**TASK DESCRIPTION:** Find "## Exceptions" in the data, then restate the line it sits in and every later line word for word, ending with the last line.

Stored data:
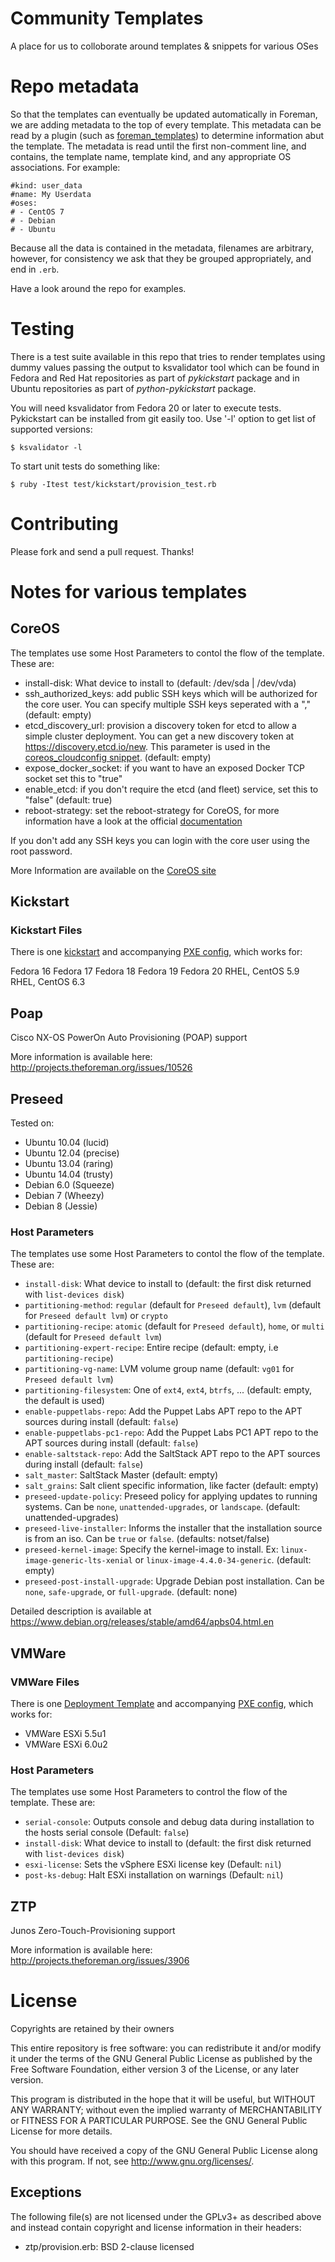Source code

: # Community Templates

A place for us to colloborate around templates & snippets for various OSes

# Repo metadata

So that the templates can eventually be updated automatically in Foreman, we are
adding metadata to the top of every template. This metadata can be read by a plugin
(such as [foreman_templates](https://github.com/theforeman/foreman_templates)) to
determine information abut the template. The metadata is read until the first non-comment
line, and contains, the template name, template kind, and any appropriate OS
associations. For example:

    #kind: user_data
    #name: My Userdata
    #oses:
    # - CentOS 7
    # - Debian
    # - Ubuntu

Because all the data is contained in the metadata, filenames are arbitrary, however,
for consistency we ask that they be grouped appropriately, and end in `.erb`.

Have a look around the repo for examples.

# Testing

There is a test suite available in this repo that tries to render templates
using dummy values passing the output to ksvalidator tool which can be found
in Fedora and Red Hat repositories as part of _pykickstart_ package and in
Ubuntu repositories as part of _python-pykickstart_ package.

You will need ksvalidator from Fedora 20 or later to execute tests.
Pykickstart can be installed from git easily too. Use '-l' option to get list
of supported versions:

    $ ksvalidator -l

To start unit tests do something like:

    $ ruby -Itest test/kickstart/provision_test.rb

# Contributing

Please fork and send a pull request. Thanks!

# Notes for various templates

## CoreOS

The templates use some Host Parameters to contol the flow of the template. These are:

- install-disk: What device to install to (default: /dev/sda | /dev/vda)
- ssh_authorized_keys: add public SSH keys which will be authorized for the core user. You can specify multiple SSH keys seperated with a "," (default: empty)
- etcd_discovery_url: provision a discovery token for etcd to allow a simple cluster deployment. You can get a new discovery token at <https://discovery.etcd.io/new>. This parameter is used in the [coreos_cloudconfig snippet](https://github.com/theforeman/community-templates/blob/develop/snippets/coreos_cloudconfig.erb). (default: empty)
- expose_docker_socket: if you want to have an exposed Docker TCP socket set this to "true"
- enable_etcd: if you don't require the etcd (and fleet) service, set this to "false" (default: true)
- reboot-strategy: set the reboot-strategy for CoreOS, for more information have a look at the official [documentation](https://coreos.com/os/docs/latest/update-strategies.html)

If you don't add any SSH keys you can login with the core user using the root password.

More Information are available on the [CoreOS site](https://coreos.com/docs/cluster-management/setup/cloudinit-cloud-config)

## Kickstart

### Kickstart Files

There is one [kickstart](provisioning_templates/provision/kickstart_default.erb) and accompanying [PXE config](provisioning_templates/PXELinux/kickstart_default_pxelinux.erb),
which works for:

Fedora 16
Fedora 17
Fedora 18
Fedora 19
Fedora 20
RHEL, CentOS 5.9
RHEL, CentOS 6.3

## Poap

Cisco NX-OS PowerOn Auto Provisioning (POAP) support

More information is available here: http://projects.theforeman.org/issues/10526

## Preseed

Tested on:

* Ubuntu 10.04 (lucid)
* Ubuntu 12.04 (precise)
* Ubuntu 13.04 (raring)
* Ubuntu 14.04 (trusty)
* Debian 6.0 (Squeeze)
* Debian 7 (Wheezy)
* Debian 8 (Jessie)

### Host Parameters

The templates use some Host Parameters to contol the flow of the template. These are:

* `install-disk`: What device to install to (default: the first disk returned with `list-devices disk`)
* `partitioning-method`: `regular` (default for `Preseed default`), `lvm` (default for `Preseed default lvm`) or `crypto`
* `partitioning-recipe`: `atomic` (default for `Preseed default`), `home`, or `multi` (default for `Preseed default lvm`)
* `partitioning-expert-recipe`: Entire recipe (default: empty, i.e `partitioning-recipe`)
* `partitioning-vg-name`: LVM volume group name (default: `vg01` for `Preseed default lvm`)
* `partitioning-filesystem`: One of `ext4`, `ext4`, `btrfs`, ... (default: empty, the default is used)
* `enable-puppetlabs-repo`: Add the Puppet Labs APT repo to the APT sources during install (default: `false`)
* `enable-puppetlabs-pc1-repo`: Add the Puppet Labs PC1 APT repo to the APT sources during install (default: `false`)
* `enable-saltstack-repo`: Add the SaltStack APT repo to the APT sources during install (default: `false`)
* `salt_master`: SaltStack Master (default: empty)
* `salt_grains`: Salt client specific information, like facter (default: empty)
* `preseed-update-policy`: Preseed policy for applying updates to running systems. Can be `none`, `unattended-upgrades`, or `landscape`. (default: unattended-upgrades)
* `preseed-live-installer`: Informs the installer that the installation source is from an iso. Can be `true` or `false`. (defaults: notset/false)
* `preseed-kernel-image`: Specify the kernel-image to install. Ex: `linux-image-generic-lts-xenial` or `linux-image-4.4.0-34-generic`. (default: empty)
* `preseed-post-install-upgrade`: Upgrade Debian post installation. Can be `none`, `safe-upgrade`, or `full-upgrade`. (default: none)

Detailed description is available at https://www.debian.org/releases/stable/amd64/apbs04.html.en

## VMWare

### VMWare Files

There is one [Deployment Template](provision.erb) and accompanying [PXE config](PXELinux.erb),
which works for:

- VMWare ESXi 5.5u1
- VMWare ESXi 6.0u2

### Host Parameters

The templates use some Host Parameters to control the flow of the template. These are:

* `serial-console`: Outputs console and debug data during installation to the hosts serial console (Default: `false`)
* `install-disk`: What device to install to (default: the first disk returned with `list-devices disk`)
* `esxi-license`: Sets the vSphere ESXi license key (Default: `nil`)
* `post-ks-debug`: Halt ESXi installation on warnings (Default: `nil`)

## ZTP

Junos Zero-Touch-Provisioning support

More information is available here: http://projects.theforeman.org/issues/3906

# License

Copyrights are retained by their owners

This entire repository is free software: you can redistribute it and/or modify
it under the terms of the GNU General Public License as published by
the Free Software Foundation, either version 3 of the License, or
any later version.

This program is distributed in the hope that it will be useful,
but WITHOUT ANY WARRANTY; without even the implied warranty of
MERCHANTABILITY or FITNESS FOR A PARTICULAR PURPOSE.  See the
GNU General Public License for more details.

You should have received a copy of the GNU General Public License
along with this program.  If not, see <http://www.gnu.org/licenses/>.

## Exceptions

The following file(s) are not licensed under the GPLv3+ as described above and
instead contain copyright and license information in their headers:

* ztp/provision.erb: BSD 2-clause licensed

**SOLUTION FOR THIS PROBLEM:**
## Exceptions

The following file(s) are not licensed under the GPLv3+ as described above and
instead contain copyright and license information in their headers:

* ztp/provision.erb: BSD 2-clause licensed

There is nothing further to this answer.